Recipe for Easter holiday:

  • tropical island
  • pretty girl
  • sun
  • sea
  • abundance of fresh fish/seafood/fruit, pastries/cakes and wine/other drinks
Add all ingredients together. Enjoy:
Lapas - limpets - which taste a lot like molluscs. Very nice with some garlic and lemon. In the background is a dish of tremocos - preserved beans - which are served with beers like peanuts would be in a pub. They are also called "poor mans seafood".
This is most peoples impression of Madeira - a glitzy tourist haven full of resorts and foreigners.

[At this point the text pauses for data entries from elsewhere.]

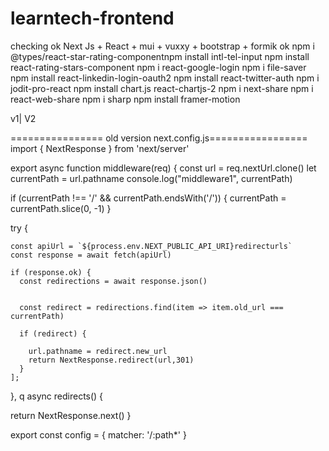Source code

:# learntech-frontend

checking 
ok
Next Js + React + mui + vuxxy + bootstrap + formik
ok
npm i @types/react-star-rating-componentnpm install intl-tel-input
npm install react-rating-stars-component
npm i react-google-login
npm i file-saver
npm install react-linkedin-login-oauth2
npm install react-twitter-auth
npm i jodit-pro-react
npm install chart.js react-chartjs-2
npm i next-share
npm i react-web-share
npm i sharp
npm install framer-motion


v1|
V2


================ old version  next.config.js=================
import { NextResponse } from 'next/server'

export async function middleware(req) {
  const url = req.nextUrl.clone()
  let currentPath = url.pathname
  console.log("middleware1", currentPath)

  if (currentPath !== '/' && currentPath.endsWith('/')) {
    currentPath = currentPath.slice(0, -1)
  }

  try {

    const apiUrl = `${process.env.NEXT_PUBLIC_API_URI}redirecturls` 
    const response = await fetch(apiUrl)

    if (response.ok) {
      const redirections = await response.json()

     
      const redirect = redirections.find(item => item.old_url === currentPath)

      if (redirect) {
       
        url.pathname = redirect.new_url
        return NextResponse.redirect(url,301)
      }
    ];
  },
q
  async redirects() {

  return NextResponse.next()
}


export const config = {
  matcher: '/:path*' 
}




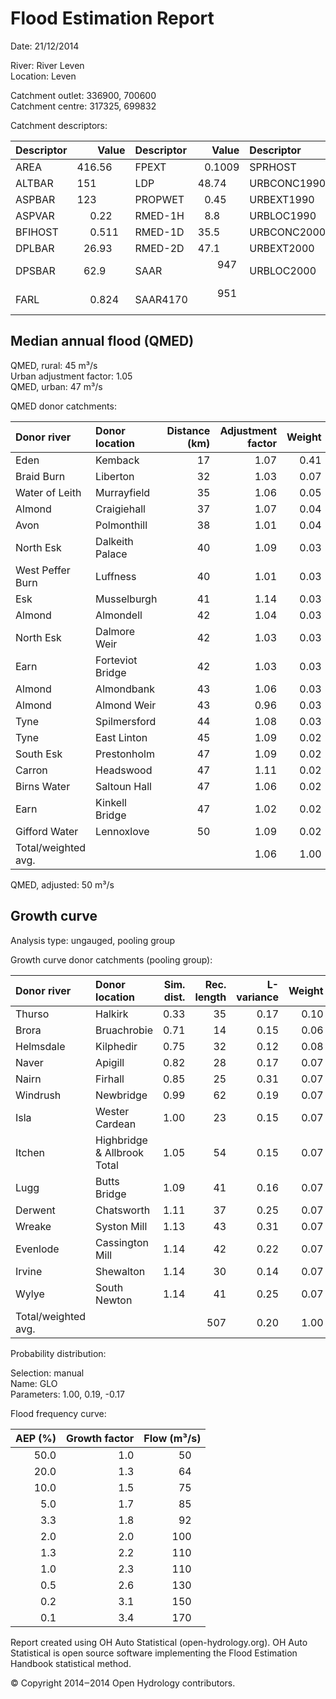 # Flood Estimation Report

Date: 21/12/2014

River: River Leven  
Location: Leven

Catchment outlet: 336900, 700600  
Catchment centre: 317325, 699832    

Catchment descriptors:

Descriptor   |      Value | Descriptor  |      Value | Descriptor  |      Value 
:------------|-----------:|:------------|-----------:|:------------|----------:
AREA         |   416.56   | FPEXT       |     0.1009 | SPRHOST     |    34.62  
ALTBAR       |   151      | LDP         |    48.74   | URBCONC1990 |     0.754 
ASPBAR       |   123      | PROPWET     |     0.45   | URBEXT1990  |     0.0173
ASPVAR       |     0.22   | RMED-1H     |     8.8    | URBLOC1990  |     0.738 
BFIHOST      |     0.511  | RMED-1D     |    35.5    | URBCONC2000 |     0.830 
DPLBAR       |    26.93   | RMED-2D     |    47.1    | URBEXT2000  |     0.0361
DPSBAR       |    62.9    | SAAR        |   947      | URBLOC2000  |     0.702 
FARL         |     0.824  | SAAR4170    |   951     

## Median annual flood (QMED) 

QMED, rural: 45 m³/s  
Urban adjustment factor: 1.05   
QMED, urban: 47 m³/s

QMED donor catchments:

Donor river         | Donor location                 | Distance (km)| Adjustment factor | Weight
:-------------------|:-------------------------------|-------------:|------------------:|------:
Eden                | Kemback                        |           17 |              1.07 |   0.41
Braid Burn          | Liberton                       |           32 |              1.03 |   0.07
Water of Leith      | Murrayfield                    |           35 |              1.06 |   0.05
Almond              | Craigiehall                    |           37 |              1.07 |   0.04
Avon                | Polmonthill                    |           38 |              1.01 |   0.04
North Esk           | Dalkeith Palace                |           40 |              1.09 |   0.03
West Peffer Burn    | Luffness                       |           40 |              1.01 |   0.03
Esk                 | Musselburgh                    |           41 |              1.14 |   0.03
Almond              | Almondell                      |           42 |              1.04 |   0.03
North Esk           | Dalmore Weir                   |           42 |              1.03 |   0.03
Earn                | Forteviot Bridge               |           42 |              1.03 |   0.03
Almond              | Almondbank                     |           43 |              1.06 |   0.03
Almond              | Almond Weir                    |           43 |              0.96 |   0.03
Tyne                | Spilmersford                   |           44 |              1.08 |   0.03
Tyne                | East Linton                    |           45 |              1.09 |   0.02
South Esk           | Prestonholm                    |           47 |              1.09 |   0.02
Carron              | Headswood                      |           47 |              1.11 |   0.02
Birns Water         | Saltoun Hall                   |           47 |              1.06 |   0.02
Earn                | Kinkell Bridge                 |           47 |              1.02 |   0.02
Gifford Water       | Lennoxlove                     |           50 |              1.09 |   0.02
Total/weighted avg. |                                |              |              1.06 |   1.00

QMED, adjusted: 50 m³/s

## Growth curve

Analysis type: ungauged, pooling group

Growth curve donor catchments (pooling group):

Donor river         | Donor location                 | Sim. dist. | Rec. length | L-variance | Weight | L-skew | Weight
:-------------------|:-------------------------------|-----------:|------------:|-----------:|-------:|-------:|------:
Thurso              | Halkirk                        |       0.33 |          35 |       0.17 |   0.10 |   0.10 |   0.09
Brora               | Bruachrobie                    |       0.71 |          14 |       0.15 |   0.06 |   0.10 |   0.05
Helmsdale           | Kilphedir                      |       0.75 |          32 |       0.12 |   0.08 |   0.12 |   0.07
Naver               | Apigill                        |       0.82 |          28 |       0.17 |   0.07 |   0.13 |   0.07
Nairn               | Firhall                        |       0.85 |          25 |       0.31 |   0.07 |   0.32 |   0.06
Windrush            | Newbridge                      |       0.99 |          62 |       0.19 |   0.07 |   0.24 |   0.08
Isla                | Wester Cardean                 |       1.00 |          23 |       0.15 |   0.07 |   0.08 |   0.06
Itchen              | Highbridge & Allbrook Total    |       1.05 |          54 |       0.15 |   0.07 |   0.14 |   0.08
Lugg                | Butts Bridge                   |       1.09 |          41 |       0.16 |   0.07 |   0.05 |   0.07
Derwent             | Chatsworth                     |       1.11 |          37 |       0.25 |   0.07 |   0.21 |   0.07
Wreake              | Syston Mill                    |       1.13 |          43 |       0.31 |   0.07 |   0.39 |   0.08
Evenlode            | Cassington Mill                |       1.14 |          42 |       0.22 |   0.07 |   0.13 |   0.07
Irvine              | Shewalton                      |       1.14 |          30 |       0.14 |   0.07 |   0.21 |   0.07
Wylye               | South Newton                   |       1.14 |          41 |       0.25 |   0.07 |   0.14 |   0.07
Total/weighted avg. |                                |            |         507 |       0.20 |   1.00 |   0.17 |   1.00

Probability distribution:

Selection: manual  
Name: GLO  
Parameters: 1.00, 0.19, -0.17  

Flood frequency curve:

AEP (%) | Growth factor | Flow (m³/s)
-------:|--------------:|-----------:
   50.0 |           1.0 |        50  
   20.0 |           1.3 |        64  
   10.0 |           1.5 |        75  
    5.0 |           1.7 |        85  
    3.3 |           1.8 |        92  
    2.0 |           2.0 |       100  
    1.3 |           2.2 |       110  
    1.0 |           2.3 |       110  
    0.5 |           2.6 |       130  
    0.2 |           3.1 |       150  
    0.1 |           3.4 |       170  


Report created using OH Auto Statistical (open-hydrology.org). OH Auto Statistical is open source software implementing 
the Flood Estimation Handbook statistical method.

© Copyright 2014‒2014 Open Hydrology contributors.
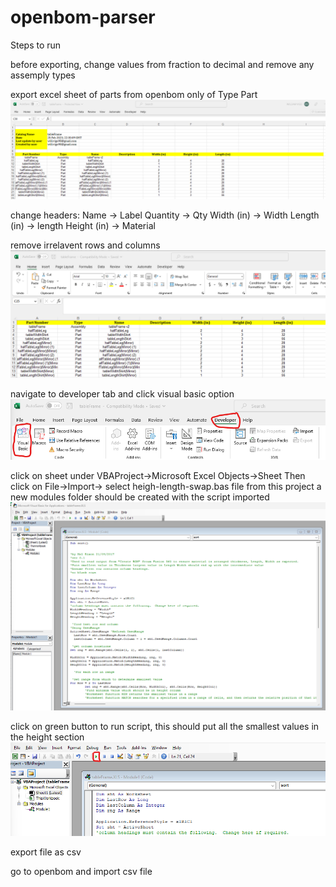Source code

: # openbom-parser

Steps to run

before exporting, change values from fraction to decimal and remove any assemply types

export excel sheet of parts from openbom only of Type Part
![alt text](./images/openbom-excel-file-example.png)

change headers:
Name -> Label
Quantity -> Qty
Width (in) -> Width
Length (in) -> length
Height (in) -> Material

remove irrelavent rows and columns
![alt text](./images/cleaned-up-openbom-excel.png)

navigate to developer tab and click visual basic option
![alt text](./images/navigate-to-visual-basic.png)

click on sheet under VBAProject->Microsoft Excel Objects->Sheet
Then click on File->Import-> select heigh-length-swap.bas file from this project
a new modules folder should be created with the script imported
![alt text](./images/imported-script.png)


click on green button to run script, this should put all the smallest values in the height section
![alt text](./images/run-button-location.png)

export file as csv

go to openbom and import csv file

And yes there were a hell of a lots of English and German tourists being hustled to try some madeira or buy cane baskets/ embroidery/ceramics. Older tourists not the younger drunken yobs like Majorca/Ibiza who seemed to live around their hotel pools. I understand the appeal of the pool as the beaches are made of rocks, not sand but what sort of holiday is it if you only leave the hotel to shop, or go on organised trips?! The tourist traps were easily avoided by us as one of my geos gave us a better what to do list than you'll find in any guide book. For me it was relaxing to be in familiar surrounds but not to have to speak Portuguese, or to try and get work done, but the fact that it wasn't new for me also helped us get around a lot easier. Most of the hotels/resorts are to the west of Funchal, the main city of Madeira which has grown by creeping up the hills around the port. The old town is by the sea, a maze of streets filled with restaraunts, souvenir shops and wine shops interrupted by streams pouring off the mountains. But we never quite found the downstairs bars that are supposed to be there in their hundred.The rest of Madeira is mountainous (from sea level to 1860m on an island only 20km wide) with banana plantations cover the foothills. We hired a car to drive round the island which was amazing - going up roads which wound around the steep slopes up into the misty heights, through tunnels bored through the rock (most of the roads and all of the freeways in Madeira have involved a large amount of tunneling and engineering). The north coast is very different - here the full force of the Atlantic hits the coasts and the cliffs go from steep to vertical. Less towns, less room and the roads get narrower and wind more and more. "Fun" to drive, until you meet something coming the other way round and are faced with the choice of driving into the cliff or the ocean.